Following the successive previous links of journal files -RECOVER tries to
include previous generations of journal files until the transaction number
when the journal file was created is less than, or equal to that of the
target database. -RECOVER issues one or more informational messages when
it includes previous generation journal files. If target database's
current transaction number is not equal to the first transaction number of
the earliest journal file to be processed for a region, -RECOVER exits
with an error. If multiple journal files for a single region are specified
with -RECOVER -FORWARD, it behaves as if -NOCHAIN was specified. If the
journal files are not a complete set (for example mumps1.mjl and
mumps3.mjl were specified, with mumps2.mjl missing from the command line),
MUPIP JOURNAL produces an error because the journal files specified are
discontinuous in terms of database transaction numbers. On the other hand,
specifying just mumps3.mjl automatically includes mumps2.mjl and
mumps1.mjl in the recovery.
-RECOVER -BACKWARD with time qualifiers initiates backward recovery. For
backward recovery, the target database file should be the same as when
GT.M wrote the last complete transaction to the journal. Because the
database may be in an indeterminate state due to a failure, exact checks
for this match are not possible. If the target database has journaling
DISABLE'd (or ENABLE, OFF), -RECOVER -BACKWARD exits with an error
message.
If the target database has journaling ENABLE, ON, but the journal file
name in database file header does not match the latest generation journal
file name specified for that region, -RECOVER exits with an error.
During forward processing phase of JOURNAL -RECOVER -BACKWARD, MUPIP
journals the logical updates to the database. It also creates before
images. It is always required to have journaling ENABLE'd and ON for
-RECOVER -BACKWARD or -ROLLBACK.
If a transaction is found with incomplete fence, it is considered broken.
During forward phase of recovery, if a complete transaction (fenced or
unfenced) is found after a broken transaction. -RECOVER increments the
error count. If -ERRORLIMIT is reached, the complete transaction goes to
lost transaction file, otherwise, it is applied to the database.

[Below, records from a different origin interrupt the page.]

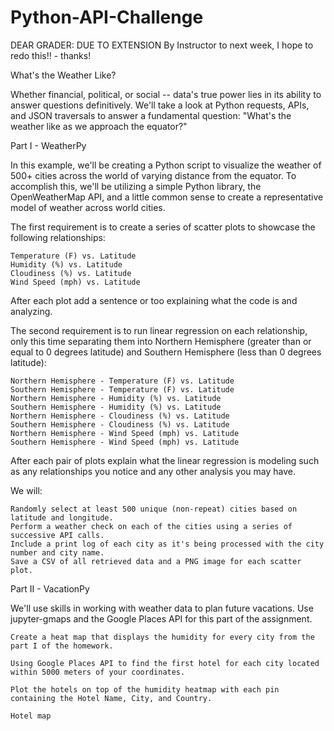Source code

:# Python-API-Challenge


DEAR GRADER: DUE TO EXTENSION By Instructor to next week, I hope to redo this!! - thanks! 

What's the Weather Like?

Whether financial, political, or social -- data's true power lies in its ability to answer questions definitively. We'll take a look at Python requests, APIs, and JSON traversals to answer a fundamental question: "What's the weather like as we approach the equator?"

Part I - WeatherPy

In this example, we'll be creating a Python script to visualize the weather of 500+ cities across the world of varying distance from the equator. To accomplish this, we'll be utilizing a simple Python library, the OpenWeatherMap API, and a little common sense to create a representative model of weather across world cities.

The first requirement is to create a series of scatter plots to showcase the following relationships:

    Temperature (F) vs. Latitude
    Humidity (%) vs. Latitude
    Cloudiness (%) vs. Latitude
    Wind Speed (mph) vs. Latitude

After each plot add a sentence or too explaining what the code is and analyzing.

The second requirement is to run linear regression on each relationship, only this time separating them into Northern Hemisphere (greater than or equal to 0 degrees latitude) and Southern Hemisphere (less than 0 degrees latitude):

    Northern Hemisphere - Temperature (F) vs. Latitude
    Southern Hemisphere - Temperature (F) vs. Latitude
    Northern Hemisphere - Humidity (%) vs. Latitude
    Southern Hemisphere - Humidity (%) vs. Latitude
    Northern Hemisphere - Cloudiness (%) vs. Latitude
    Southern Hemisphere - Cloudiness (%) vs. Latitude
    Northern Hemisphere - Wind Speed (mph) vs. Latitude
    Southern Hemisphere - Wind Speed (mph) vs. Latitude

After each pair of plots explain what the linear regression is modeling such as any relationships you notice and any other analysis you may have.

We will:

    Randomly select at least 500 unique (non-repeat) cities based on latitude and longitude.
    Perform a weather check on each of the cities using a series of successive API calls.
    Include a print log of each city as it's being processed with the city number and city name.
    Save a CSV of all retrieved data and a PNG image for each scatter plot.

Part II - VacationPy

We'll use skills in working with weather data to plan future vacations. Use jupyter-gmaps and the Google Places API for this part of the assignment.

    Create a heat map that displays the humidity for every city from the part I of the homework.

    Using Google Places API to find the first hotel for each city located within 5000 meters of your coordinates.

    Plot the hotels on top of the humidity heatmap with each pin containing the Hotel Name, City, and Country.

    Hotel map
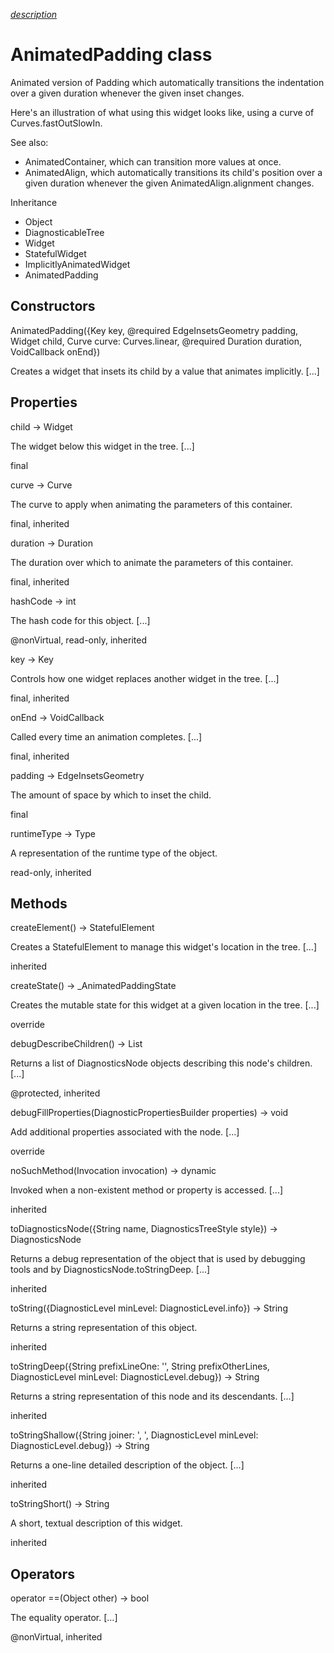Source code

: [*description*][description]

# AnimatedPadding class #

Animated version of Padding which automatically transitions the indentation over a given duration whenever the given inset changes.

Here's an illustration of what using this widget looks like, using a curve of Curves.fastOutSlowIn.

See also:

 *  AnimatedContainer, which can transition more values at once.
 *  AnimatedAlign, which automatically transitions its child's position over a given duration whenever the given AnimatedAlign.alignment changes.

Inheritance

 *  Object
 *  DiagnosticableTree
 *  Widget
 *  StatefulWidget
 *  ImplicitlyAnimatedWidget
 *  AnimatedPadding

## Constructors ##

AnimatedPadding(\{Key key, @required EdgeInsetsGeometry padding, Widget child, Curve curve: Curves.linear, @required Duration duration, VoidCallback onEnd\})

Creates a widget that insets its child by a value that animates implicitly. \[...\]

## Properties ##

child → Widget

The widget below this widget in the tree. \[...\]

final

curve → Curve

The curve to apply when animating the parameters of this container.

final, inherited

duration → Duration

The duration over which to animate the parameters of this container.

final, inherited

hashCode → int

The hash code for this object. \[...\]

@nonVirtual, read-only, inherited

key → Key

Controls how one widget replaces another widget in the tree. \[...\]

final, inherited

onEnd → VoidCallback

Called every time an animation completes. \[...\]

final, inherited

padding → EdgeInsetsGeometry

The amount of space by which to inset the child.

final

runtimeType → Type

A representation of the runtime type of the object.

read-only, inherited

## Methods ##

createElement() → StatefulElement

Creates a StatefulElement to manage this widget's location in the tree. \[...\]

inherited

createState() → \_AnimatedPaddingState

Creates the mutable state for this widget at a given location in the tree. \[...\]

override

debugDescribeChildren() → List<DiagnosticsNode>

Returns a list of DiagnosticsNode objects describing this node's children. \[...\]

@protected, inherited

debugFillProperties(DiagnosticPropertiesBuilder properties) → void

Add additional properties associated with the node. \[...\]

override

noSuchMethod(Invocation invocation) → dynamic

Invoked when a non-existent method or property is accessed. \[...\]

inherited

toDiagnosticsNode(\{String name, DiagnosticsTreeStyle style\}) → DiagnosticsNode

Returns a debug representation of the object that is used by debugging tools and by DiagnosticsNode.toStringDeep. \[...\]

inherited

toString(\{DiagnosticLevel minLevel: DiagnosticLevel.info\}) → String

Returns a string representation of this object.

inherited

toStringDeep(\{String prefixLineOne: '', String prefixOtherLines, DiagnosticLevel minLevel: DiagnosticLevel.debug\}) → String

Returns a string representation of this node and its descendants. \[...\]

inherited

toStringShallow(\{String joiner: ', ', DiagnosticLevel minLevel: DiagnosticLevel.debug\}) → String

Returns a one-line detailed description of the object. \[...\]

inherited

toStringShort() → String

A short, textual description of this widget.

inherited

## Operators ##

operator ==(Object other) → bool

The equality operator. \[...\]

@nonVirtual, inherited


[description]: https://github.com/flutter/flutter/blob/master/packages/flutter/lib/src/widgets/implicit_animations.dart#L795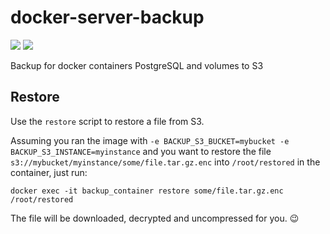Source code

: # docker-server-backup

[![](https://images.microbadger.com/badges/image/tecnativa/server-backup.svg)](https://microbadger.com/images/tecnativa/server-backup "Get your own image badge on microbadger.com") [![](https://images.microbadger.com/badges/version/tecnativa/server-backup.svg)](https://microbadger.com/images/tecnativa/server-backup "Get your own version badge on microbadger.com")

Backup for docker containers PostgreSQL and volumes to S3

## Restore

Use the `restore` script to restore a file from S3.

Assuming  you ran the image with `-e BACKUP_S3_BUCKET=mybucket -e
BACKUP_S3_INSTANCE=myinstance` and you want to restore the file
`s3://mybucket/myinstance/some/file.tar.gz.enc` into `/root/restored` in the
container, just run:

    docker exec -it backup_container restore some/file.tar.gz.enc /root/restored

The file will be downloaded, decrypted and uncompressed for you. :wink:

All broken and lost transactions are made available as the result of the
-RECOVERY. They are written as journal extract format in two different
text files. They are the broken transaction file and the lost transaction
file.
When performing JOURNAL -RECOVER with fences (FENCES="PROCESS" or
FENCES="ALWAYS"), it is essential for the command to include all the
journal files corresponding to the complete set of database files that
make up the logical database. If the specified set of journals is
incomplete, the recovery reports all transactions that included any
missing region as broken. Typically, this means that the results of the
recovery are unsatisfactory or even unusable.
MUPIP JOURNAL -RECOVER requires exclusive access to database files before
recovery can occur. It keeps the exclusive access to the database files,
which means that the database files become inaccessible during the time of
recovery.
If time qualifiers are not specified, -BACKWARD -RECOVER/-ROLLBACK
performs optimal recovery. An optimal recovery checks whether the
datatabase is in a wholesome state and attempts to perform an automatic
recovery if there is a crash. If needed, optimal recovery goes back to
include some previous generation files in order to get a consistent
starting point and then comes forward as far as the available journal
record allow it to while preserving consistent application state. At the
end, the journaling state of the database stays ENABLE, ON. Note that the
gtm script performs an optimal recovery on every run.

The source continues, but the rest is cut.